Now that you’ve succeeded on the 70cm band, you may want to try this on the 33cm and 23cm bands as well. Unfortunately, the Linux drivers for the RTL-SDR dongle currently limit its maximum frequency to 862 MHz, a bit below the 33cm band. Until the drivers get updated (I’ve already submitted a patch request), you can work around the problem by patching the kernel modules on your receiving laptop using the dvb-freq-fix.py script in my sdr-examples repository:

sudo sdr-examples/dvb-freq-fix.py

If everything worked correctly, the script should print out “Success!” twice. If you saw that, then reboot, and you should now be able to tune all the way up to 1750 MHz. On the transmitting laptop, change the “center_freq” variable to 913000000 for 33cm or 1279000000 for 23cm, put an appropriate antenna on your BladeRF’s TX port, and fire up dvbt-blade.py and avconv again. On the receiving laptop, fire up vlc again, putting the appropriate value in for the “frequency” parameter.

In my experiments, I found that the BladeRF put out the most power on the 33cm band.
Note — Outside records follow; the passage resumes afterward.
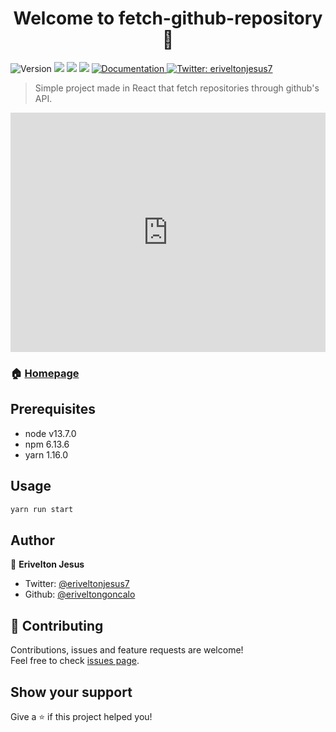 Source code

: <h1 align="center">Welcome to fetch-github-repository 👋</h1>
<p>
  <img alt="Version" src="https://img.shields.io/badge/version-1.0.0-blue.svg?cacheSeconds=2592000" />
  <img src="https://img.shields.io/badge/node-v13.7.0-blue.svg" />
  <img src="https://img.shields.io/badge/npm-6.13.6-blue.svg" />
  <img src="https://img.shields.io/badge/yarn-1.16.0-blue.svg" />
  <a href="https://github.com/eriveltongoncalo/fetch-github-repository#readme" target="_blank">
    <img alt="Documentation" src="https://img.shields.io/badge/documentation-yes-brightgreen.svg" />
  </a>
  <a href="https://twitter.com/eriveltonjesus7" target="_blank">
    <img alt="Twitter: eriveltonjesus7" src="https://img.shields.io/twitter/follow/eriveltonjesus7.svg?style=social" />
  </a>
</p>

> Simple project made in React that fetch repositories through github's API.

<div style='position:relative; padding-bottom:calc(67.30% + 44px)'>
  <iframe src='https://gfycat.com/ifr/CheapGargantuanGavial' frameborder='0' scrolling='no' width='100%' height='100%' style='position:absolute;top:0;left:0;' allowfullscreen>   </iframe>
</div>

### 🏠 [Homepage](https://github.com/eriveltongoncalo/fetch-github-repository#readme)

## Prerequisites

- node v13.7.0
- npm 6.13.6
- yarn 1.16.0

## Usage

```sh
yarn run start
```

## Author

👤 **Erivelton Jesus**

* Twitter: [@eriveltonjesus7](https://twitter.com/eriveltonjesus7)
* Github: [@eriveltongoncalo](https://github.com/eriveltongoncalo)

## 🤝 Contributing

Contributions, issues and feature requests are welcome!<br />Feel free to check [issues page](https://github.com/eriveltongoncalo/fetch-github-repository/issues). 

## Show your support

Give a ⭐️ if this project helped you!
I was able to receive the signal all around the house, using a rubber duck 33cm antenna on the BladeRF and the RTL-SDR dongle’s stock antenna. I’ve had a QSO with VA3DGN on 70cm. To get the signal beyond my house, I hooked the BladeRF up to a Down East Microwave 70cm 25 watt power amplifier.

Have fun with DVB-T! I’d love to hear back if you make any contacts.